Comment by Tudor Cosmatu on January 30, 2014 at 8:17am

Sweet!

Comment by Thomas J. Mrokon on January 29, 2014 at 6:08am

really nice - thanks for sharing....

Comment by Christian Schmidts on January 24, 2014 at 12:56pm

Hello David, great to hear that you will look into..

I think that it could lead to interesting forms especially because the algorithm is capable to handle a quite big amount of points. I imagine things like impressioning forms to others or even define a kind of boundaries which could limit the isosurf locally.

I hope it will happen with the gha - both really great tools!

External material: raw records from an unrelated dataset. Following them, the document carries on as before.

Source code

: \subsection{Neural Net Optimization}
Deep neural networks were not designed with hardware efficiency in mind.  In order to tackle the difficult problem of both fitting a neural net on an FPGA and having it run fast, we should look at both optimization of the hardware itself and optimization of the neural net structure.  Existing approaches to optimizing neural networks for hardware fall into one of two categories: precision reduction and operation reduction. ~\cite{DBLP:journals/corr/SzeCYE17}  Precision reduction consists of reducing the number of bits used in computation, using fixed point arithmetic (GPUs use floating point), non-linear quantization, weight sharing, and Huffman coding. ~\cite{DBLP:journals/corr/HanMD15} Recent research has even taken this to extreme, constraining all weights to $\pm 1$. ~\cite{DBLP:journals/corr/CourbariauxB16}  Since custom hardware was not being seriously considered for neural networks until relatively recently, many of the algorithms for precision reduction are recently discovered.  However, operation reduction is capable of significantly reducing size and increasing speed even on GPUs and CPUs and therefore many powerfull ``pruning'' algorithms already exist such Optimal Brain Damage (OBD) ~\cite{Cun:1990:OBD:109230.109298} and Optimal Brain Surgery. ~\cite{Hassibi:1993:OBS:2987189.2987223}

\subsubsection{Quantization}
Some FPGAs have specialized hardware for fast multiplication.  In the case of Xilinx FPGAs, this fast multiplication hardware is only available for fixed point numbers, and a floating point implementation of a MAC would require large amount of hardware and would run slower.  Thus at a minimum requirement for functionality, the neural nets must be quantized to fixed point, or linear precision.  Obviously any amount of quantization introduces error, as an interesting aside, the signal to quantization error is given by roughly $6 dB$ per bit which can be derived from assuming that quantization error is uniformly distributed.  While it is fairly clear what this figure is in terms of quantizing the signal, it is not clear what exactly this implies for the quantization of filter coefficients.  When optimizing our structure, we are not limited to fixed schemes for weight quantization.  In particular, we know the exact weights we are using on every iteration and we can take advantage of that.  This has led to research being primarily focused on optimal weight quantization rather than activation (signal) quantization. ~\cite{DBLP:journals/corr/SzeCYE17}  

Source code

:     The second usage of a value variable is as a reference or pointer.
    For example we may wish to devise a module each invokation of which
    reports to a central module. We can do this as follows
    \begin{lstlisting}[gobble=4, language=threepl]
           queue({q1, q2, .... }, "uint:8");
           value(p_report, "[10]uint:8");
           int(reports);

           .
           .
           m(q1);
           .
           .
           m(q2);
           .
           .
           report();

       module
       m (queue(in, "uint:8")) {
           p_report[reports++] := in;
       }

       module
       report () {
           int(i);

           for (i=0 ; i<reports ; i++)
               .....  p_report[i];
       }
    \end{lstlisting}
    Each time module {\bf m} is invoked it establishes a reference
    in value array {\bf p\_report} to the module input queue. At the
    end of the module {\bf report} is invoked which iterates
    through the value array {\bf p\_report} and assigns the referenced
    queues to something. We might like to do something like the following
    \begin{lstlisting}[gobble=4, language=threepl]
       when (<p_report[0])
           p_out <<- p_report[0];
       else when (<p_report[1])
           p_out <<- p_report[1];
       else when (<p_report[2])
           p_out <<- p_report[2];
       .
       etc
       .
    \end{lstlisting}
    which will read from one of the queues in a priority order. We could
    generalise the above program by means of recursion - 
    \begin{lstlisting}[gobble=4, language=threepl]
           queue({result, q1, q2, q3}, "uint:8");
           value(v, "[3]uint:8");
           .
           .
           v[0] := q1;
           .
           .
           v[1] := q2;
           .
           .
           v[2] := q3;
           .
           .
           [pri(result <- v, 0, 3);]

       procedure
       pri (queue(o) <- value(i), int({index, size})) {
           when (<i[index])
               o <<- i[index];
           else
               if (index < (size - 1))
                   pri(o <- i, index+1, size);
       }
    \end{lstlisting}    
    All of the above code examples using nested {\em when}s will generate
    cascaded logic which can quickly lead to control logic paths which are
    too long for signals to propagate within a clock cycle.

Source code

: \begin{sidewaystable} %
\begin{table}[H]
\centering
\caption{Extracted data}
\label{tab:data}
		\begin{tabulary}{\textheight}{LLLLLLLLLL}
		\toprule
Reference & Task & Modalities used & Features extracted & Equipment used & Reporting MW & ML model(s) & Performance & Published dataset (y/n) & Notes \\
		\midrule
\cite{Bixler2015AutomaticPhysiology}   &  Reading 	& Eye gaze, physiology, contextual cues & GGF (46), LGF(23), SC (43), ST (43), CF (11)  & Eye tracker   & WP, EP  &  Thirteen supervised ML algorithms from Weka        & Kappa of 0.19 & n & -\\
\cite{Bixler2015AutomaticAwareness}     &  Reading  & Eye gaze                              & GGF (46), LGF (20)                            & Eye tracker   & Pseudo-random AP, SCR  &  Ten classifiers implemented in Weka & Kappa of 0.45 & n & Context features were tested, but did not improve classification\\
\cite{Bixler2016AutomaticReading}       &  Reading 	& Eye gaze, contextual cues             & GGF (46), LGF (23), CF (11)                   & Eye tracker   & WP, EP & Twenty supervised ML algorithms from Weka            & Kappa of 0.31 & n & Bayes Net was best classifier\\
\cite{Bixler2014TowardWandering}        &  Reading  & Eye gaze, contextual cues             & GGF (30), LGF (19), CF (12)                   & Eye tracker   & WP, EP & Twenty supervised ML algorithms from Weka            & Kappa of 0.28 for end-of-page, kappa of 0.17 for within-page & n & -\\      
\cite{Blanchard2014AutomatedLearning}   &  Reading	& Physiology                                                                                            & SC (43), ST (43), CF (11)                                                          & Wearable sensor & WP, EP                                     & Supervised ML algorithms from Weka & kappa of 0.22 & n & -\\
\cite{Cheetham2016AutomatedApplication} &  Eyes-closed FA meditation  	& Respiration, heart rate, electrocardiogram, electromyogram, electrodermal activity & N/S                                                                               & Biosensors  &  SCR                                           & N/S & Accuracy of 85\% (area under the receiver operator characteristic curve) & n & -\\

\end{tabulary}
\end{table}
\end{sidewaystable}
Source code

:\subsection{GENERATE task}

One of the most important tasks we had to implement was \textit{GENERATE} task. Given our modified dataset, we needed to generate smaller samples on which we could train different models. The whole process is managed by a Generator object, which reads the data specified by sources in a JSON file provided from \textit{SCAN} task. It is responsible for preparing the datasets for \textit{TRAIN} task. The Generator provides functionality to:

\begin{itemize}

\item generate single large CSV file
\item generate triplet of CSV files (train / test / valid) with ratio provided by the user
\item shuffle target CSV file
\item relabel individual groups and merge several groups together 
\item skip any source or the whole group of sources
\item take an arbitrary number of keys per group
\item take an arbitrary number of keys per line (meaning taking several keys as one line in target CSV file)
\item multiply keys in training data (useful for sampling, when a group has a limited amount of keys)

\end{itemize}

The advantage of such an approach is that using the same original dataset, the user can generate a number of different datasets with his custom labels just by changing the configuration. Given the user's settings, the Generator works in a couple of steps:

Comment by Atsuo Nakajima on January 23, 2014 at 9:12pm

Amazing! What a beautiful program!

Thank you for sharing.

Comment by David Stasiuk on January 22, 2014 at 2:44pm

Thanks Christian...interesting idea on the negative points/curves. Intuitively, it seems like it could work...they would just adjust the iso value in the other direction. There may be some funny stuff with the threshold, but I'll try to look into it. I'm hoping sometime over the next weeks to package it as a GHA along with an Exoskeleton reboot, but we'll see.

Glad you saw the genepool bit in there :)

Comment by Christian Schmidts on January 22, 2014 at 1:02pm

definitely the fastest and cleanest marching cube implementation so far here on the gh community

also nice approach to script the genepool..

one suggestion for further development would be to able to have also negative values for the radii - these points /curves could act like a kind of voids which are pushing away the isosrf with variable strength. I have no idea how complicated it would be to achieve with the marching cube or if its possible but I think this could lead to quite interesting forms..

anyway great work and thank you for sharing!

Comment by Daniel González Abalde on January 21, 2014 at 9:50am

Cool, thanks David!

Comment by Nick Tyrer on January 21, 2014 at 9:21am

Hey David

Really Cool work! And thanks for the credit.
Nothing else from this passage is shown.